Another P2P Falls to Litigation

Earlier in 2010, one of the last remaining P2P companies, Limewire, was found “vicariously liable” for copyright infringement (full text here).  And finally, last week, a court issued a permanent injunction against LimeWire to stop all functions that allow users to download content through their service.  It is the end of a four year litigation battle filed by RIAA on behalf of 8 major music publishers. A ruling to determine the level of damages is due in January 2011.

I thought this was a good opportunity to review the various levels of liability we have covered in class. 
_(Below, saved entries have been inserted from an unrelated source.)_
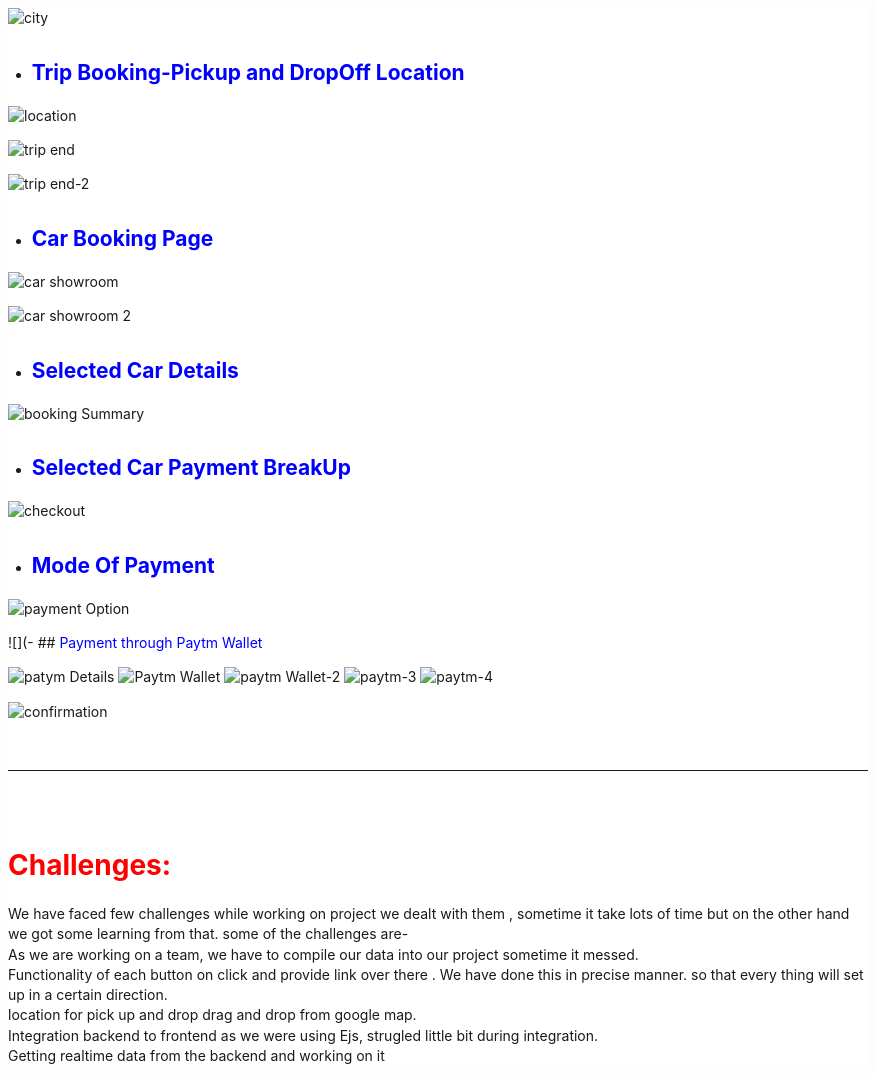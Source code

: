 <img width="400" alt="city " src="https://user-images.githubusercontent.com/91541289/141655244-ba41281a-fc77-4549-b960-30acb7f9f921.png">

- ## <span style="color:blue"> Trip Booking-Pickup and DropOff Location </span>


![location](https://user-images.githubusercontent.com/91541289/146790575-3bd7f236-9c10-4a89-9514-f33e6a6e7461.png)


![trip end](https://user-images.githubusercontent.com/91541289/146790585-0b592e99-624c-44f3-8656-26d5d69c9879.png)


![trip end-2](https://user-images.githubusercontent.com/91541289/146790589-abdc7455-8aa7-4277-b407-b269cb4ffc81.png)


- ## <span style="color:blue"> Car Booking Page </span>

![car showroom](https://user-images.githubusercontent.com/91541289/146790595-8723b759-1445-484c-8dee-a2076857b946.png)


![car showroom 2](https://user-images.githubusercontent.com/91541289/146790593-4c7de262-4633-4e75-983e-5516cbedaea6.png)


- ## <span style="color:blue"> Selected Car Details </span>

![booking Summary](https://user-images.githubusercontent.com/91541289/146790592-97203e87-e95e-4a0f-9a05-e61907c82d88.png)

- ## <span style="color:blue"> Selected Car Payment BreakUp </span>

![checkout](https://user-images.githubusercontent.com/91541289/146790562-03fa8212-2eaf-41dd-ab1a-fecf07c9a1b7.png)

- ## <span style="color:blue"> Mode Of Payment </span>

![payment Option](https://user-images.githubusercontent.com/91541289/146790581-b69cd1a4-8c9b-4208-8181-e8314bb3cde7.png)


![](- ## <span style="color:blue"> Payment through Paytm Wallet  </span>

<img width="400" alt="patym Details" src="https://user-images.githubusercontent.com/91541289/141655237-e4c4b3e5-d120-49b4-8ded-9f840de87bf6.png">

<img width="200" alt="Paytm Wallet " src="https://user-images.githubusercontent.com/91541289/141655629-c43ed757-6d9e-4b97-b4f9-062fb08db5b8.png">

<img width="200" alt="paytm Wallet-2" src="https://user-images.githubusercontent.com/91541289/141655624-97546a26-8bca-4507-adf7-f3f19ac62eaf.png">

<img width="200" alt="paytm-3" src="https://user-images.githubusercontent.com/91541289/141655627-e5f36701-c982-4ac5-b91d-7a552a9d5ace.png">

<img width="200" alt="paytm-4" src="https://user-images.githubusercontent.com/91541289/141655628-4925d4c0-8a83-4ef1-bc04-94dc79f5b75e.png">

![confirmation](https://user-images.githubusercontent.com/91541289/146790566-d5fa503b-744c-432a-b2ab-f4310dc1a8a5.png)

<br>
 <hr>

 <br>

# <span style="color:red">Challenges: </span>
We have faced few challenges while working on project we dealt with them , sometime it take lots of time but on the other hand we got some learning from that. some of the challenges are-<br>
As we are working on a team, we have to compile our data into our project sometime it messed.<br>
Functionality of each button on click and provide link over there . We have done this in precise manner. so that every thing will set up in a certain direction.<br>
location for pick up and drop drag and drop from google map. <br>
Integration backend to frontend as we were using Ejs, strugled little bit during integration.<br> 
Getting  realtime data from the backend and working on it <br>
Limewire was sued under a secondary liability theory.  To recover on a claim based on secondary liability, a plaintiff first must establish direct infringement by the relevant third party, i.e. the party that received the infringement-enabling device.  To establish direct infringement, a plaintiff must show that (1) the plaintiff owns the copyright or copyrights at issue; and (2) the third party infringed the copyrights by unauthorized copying or distribution.
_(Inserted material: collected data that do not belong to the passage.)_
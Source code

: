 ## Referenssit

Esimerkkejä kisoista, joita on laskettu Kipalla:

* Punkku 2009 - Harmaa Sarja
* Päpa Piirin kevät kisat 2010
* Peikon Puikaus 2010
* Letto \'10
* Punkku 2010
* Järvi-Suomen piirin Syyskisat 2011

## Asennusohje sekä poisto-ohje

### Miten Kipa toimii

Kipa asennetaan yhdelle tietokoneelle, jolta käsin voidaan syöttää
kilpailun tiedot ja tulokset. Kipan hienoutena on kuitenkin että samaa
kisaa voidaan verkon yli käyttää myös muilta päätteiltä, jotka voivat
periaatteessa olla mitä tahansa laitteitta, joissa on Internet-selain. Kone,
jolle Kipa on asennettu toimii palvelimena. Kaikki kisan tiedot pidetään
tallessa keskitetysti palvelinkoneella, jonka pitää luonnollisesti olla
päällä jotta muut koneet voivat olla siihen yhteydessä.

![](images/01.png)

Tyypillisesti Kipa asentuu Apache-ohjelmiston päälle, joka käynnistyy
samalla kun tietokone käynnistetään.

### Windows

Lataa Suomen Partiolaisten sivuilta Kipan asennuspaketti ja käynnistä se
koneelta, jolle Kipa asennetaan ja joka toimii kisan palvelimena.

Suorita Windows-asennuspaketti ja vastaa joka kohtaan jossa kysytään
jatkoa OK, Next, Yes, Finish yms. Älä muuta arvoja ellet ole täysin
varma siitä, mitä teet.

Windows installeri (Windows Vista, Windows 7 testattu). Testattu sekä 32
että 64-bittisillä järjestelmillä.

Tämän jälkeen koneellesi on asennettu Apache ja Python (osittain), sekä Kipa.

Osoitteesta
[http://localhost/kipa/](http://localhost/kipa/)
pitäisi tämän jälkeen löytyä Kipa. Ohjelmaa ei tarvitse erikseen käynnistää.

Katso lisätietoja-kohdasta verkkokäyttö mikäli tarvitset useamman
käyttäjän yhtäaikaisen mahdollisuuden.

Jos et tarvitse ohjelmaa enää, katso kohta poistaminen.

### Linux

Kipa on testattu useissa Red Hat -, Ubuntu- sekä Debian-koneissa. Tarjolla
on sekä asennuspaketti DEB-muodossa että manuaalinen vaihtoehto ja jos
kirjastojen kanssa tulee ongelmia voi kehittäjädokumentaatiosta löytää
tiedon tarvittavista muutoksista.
 Secondary liability arises when one party is held legally responsible for the actions of another party. There are generally two kinds of copyright secondary liability: vicarious liability and contributory liability.

Limewire (and its founder Mark Gorton) were found to be vicariously liable for copyright infringement.  Vicarious liability does not require that the secondary infringer knew or even should have known about the infringement.  A party is liable for vicarious infringement if the party: 1) has the right and ability to control the infringer’s acts and 2) receives a direct financial benefit from the infringement.  Again, no knowledge or participation necessary

What happened in the LimeWire case is similar to the outcome in the 2005 dispute between MGM and P2P software Grokster. In the Grokster case, the inducement test was used to establish secondary liability for P2P systems.  The Supreme Court in Grokster held that “one who distributes a device with the object of promoting its use to infringe copyright, as shown by clear expression or other affirmative steps taken to foster infringement, is liable for the resulting acts of infringement by third parties.”

Limewire was also held to this standard.  LimeWire’s operators had induced infringement by its users in the following ways:

  • LimeWire’s awareness of substantial infringement by users
  • LimeWire’s efforts to attract infringing users
  • LimeWire’s efforts to enable and assist users to commit infringement
  • LimeWire’s dependence on infringing use for the success of its business; and
  • LimeWire’s failure to mitigate infringing activities

The service may resurrect itself at some point in the future. A spokesperson for the company stated it will be “working with the music industry.”  Either way, this might be a big judgment in January that Limewire will not be able to escapes from.